(YOUR OBJECTIVE): Reply with one number: the count of lines in the data that hold the string "default".

** EXERCISE INPUTS follows **

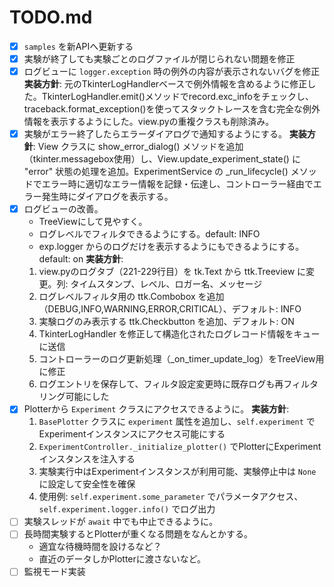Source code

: # TODO.md

- [x] `samples` を新APIへ更新する
- [x] 実験が終了しても実験ごとのログファイルが閉じられない問題を修正
- [x] ログビューに `logger.exception` 時の例外の内容が表示されないバグを修正
  **実装方針**: 元のTkinterLogHandlerベースで例外情報を含めるように修正した。TkinterLogHandler.emit()メソッドでrecord.exc_infoをチェックし、traceback.format_exception()を使ってスタックトレースを含む完全な例外情報を表示するようにした。view.pyの重複クラスも削除済み。
- [x] 実験がエラー終了したらエラーダイアログで通知するようにする。
  **実装方針**: View クラスに show_error_dialog() メソッドを追加（tkinter.messagebox使用）し、View.update_experiment_state() に "error" 状態の処理を追加。ExperimentService の _run_lifecycle() メソッドでエラー時に適切なエラー情報を記録・伝達し、コントローラー経由でエラー発生時にダイアログを表示する。
- [x] ログビューの改善。
    - TreeViewにして見やすく。
    - ログレベルでフィルタできるようにする。default: INFO
    - exp.logger からのログだけを表示するようにもできるようにする。default: on
  **実装方針**: 
    1. view.pyのログタブ（221-229行目）を tk.Text から ttk.Treeview に変更。列: タイムスタンプ、レベル、ロガー名、メッセージ
    2. ログレベルフィルタ用の ttk.Combobox を追加（DEBUG,INFO,WARNING,ERROR,CRITICAL）、デフォルト: INFO
    3. 実験ログのみ表示する ttk.Checkbutton を追加、デフォルト: ON
    4. TkinterLogHandler を修正して構造化されたログレコード情報をキューに送信
    5. コントローラーのログ更新処理（_on_timer_update_log）をTreeView用に修正
    6. ログエントリを保存して、フィルタ設定変更時に既存ログも再フィルタリング可能にした
- [x] Plotterから `Experiment` クラスにアクセスできるように。
  **実装方針**: 
  1. `BasePlotter` クラスに `experiment` 属性を追加し、`self.experiment` でExperimentインスタンスにアクセス可能にする
  2. `ExperimentController._initialize_plotter()` でPlotterにExperimentインスタンスを注入する
  3. 実験実行中はExperimentインスタンスが利用可能、実験停止中は `None` に設定して安全性を確保
  4. 使用例: `self.experiment.some_parameter` でパラメータアクセス、`self.experiment.logger.info()` でログ出力
- [ ] 実験スレッドが `await` 中でも中止できるように。
- [ ] 長時間実験するとPlotterが重くなる問題をなんとかする。
    - 適宜な待機時間を設けるなど？
    - 直近のデータしかPlotterに渡さないなど。
- [ ] 監視モード実装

** End of EXERCISE INPUTS **

(TASK RESPONSE): 2